Rate My Professor Ville Vuorinen

Ville Vuorinen is an Associate Professor of Energy Technology in the Department of Energy and Mechanical Engineering at Aalto University, where he leads a multidisciplinary research team specializing in computational fluid dynamics (CFD) applied to energy technology. His work employs Large-Eddy Simulation (LES) and hybrid LES-RANS approaches within the OpenFOAM platform to model complex gas and liquid flows, addressing challenges in heat transfer, reacting flows, two-phase flows, and hydrodynamics for energy-efficient ships. Current research projects explore low-temperature combustion for marine engines, cavitating and boiling flows, primary atomization of biofuels, compact liquid cooling concepts, hydrogen combustion, emission reduction, turbulence, and biofuels. Vuorinen collaborates with experimental researchers on multidisciplinary applications contributing to sustainable energy solutions.

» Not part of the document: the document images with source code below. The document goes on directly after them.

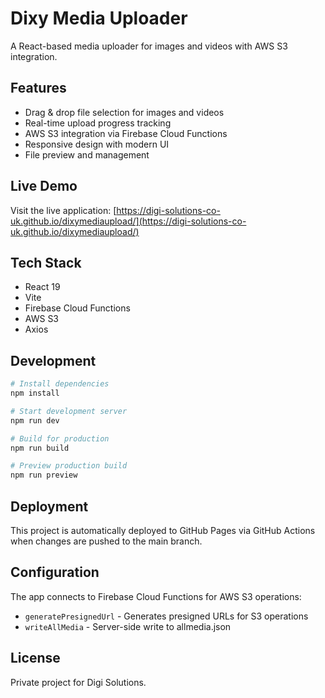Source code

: # Dixy Media Uploader

A React-based media uploader for images and videos with AWS S3 integration.

## Features

- Drag & drop file selection for images and videos
- Real-time upload progress tracking
- AWS S3 integration via Firebase Cloud Functions
- Responsive design with modern UI
- File preview and management

## Live Demo

Visit the live application: [https://digi-solutions-co-uk.github.io/dixymediaupload/](https://digi-solutions-co-uk.github.io/dixymediaupload/)

## Tech Stack

- React 19
- Vite
- Firebase Cloud Functions
- AWS S3
- Axios

## Development

```bash
# Install dependencies
npm install

# Start development server
npm run dev

# Build for production
npm run build

# Preview production build
npm run preview
```

## Deployment

This project is automatically deployed to GitHub Pages via GitHub Actions when changes are pushed to the main branch.

## Configuration

The app connects to Firebase Cloud Functions for AWS S3 operations:
- `generatePresignedUrl` - Generates presigned URLs for S3 operations
- `writeAllMedia` - Server-side write to allmedia.json

## License

Private project for Digi Solutions.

Vuorinen earned his Master's degree in Engineering and Technology from Helsinki University of Technology in 2004, a Licentiate degree from the same institution in 2008, and a Doctoral degree (D.Sc. Tech.) from Aalto University in 2010, with a thesis on Large-Eddy Simulation of droplet size effects in fuel sprays. He was appointed Assistant Professor in Energy Technology at Aalto University School of Engineering in 2014 and advanced to his current tenured Associate Professor position. He has developed OpenFOAM solvers, delivered courses on turbulence simulation methods, heat transfer, and thermodynamics, and fostered international collaborations with institutions such as KTH, TU Delft, and Lund University. Notable awards include the Academy of Finland Award 2022 for pioneering CFD studies on aerosol dispersion during the COVID-19 pandemic, which influenced mask recommendations and ventilation guidelines, and the Teknologiateollisuus ry Diesel- ja kaasumoottoritoimialaryhmän tunnustusapuraha in 2010. Key publications encompass 'Hydrogen-argon power cycle for next-generation zero-emission energy transition' (Renewable and Sustainable Energy Reviews, 2026), 'Large Eddy Simulation of environmental impacts on mass transport in laboratory-scale vertical farm' (International Journal of Heat and Mass Transfer, 2026), 'Modeling thermal effects in atomic layer deposition for trench-shaped structures' (Chemical Engineering Science, 2026), and extensive contributions to hydrogen flames, ammonia combustion, and biofuels research, advancing clean energy transitions and emission control technologies.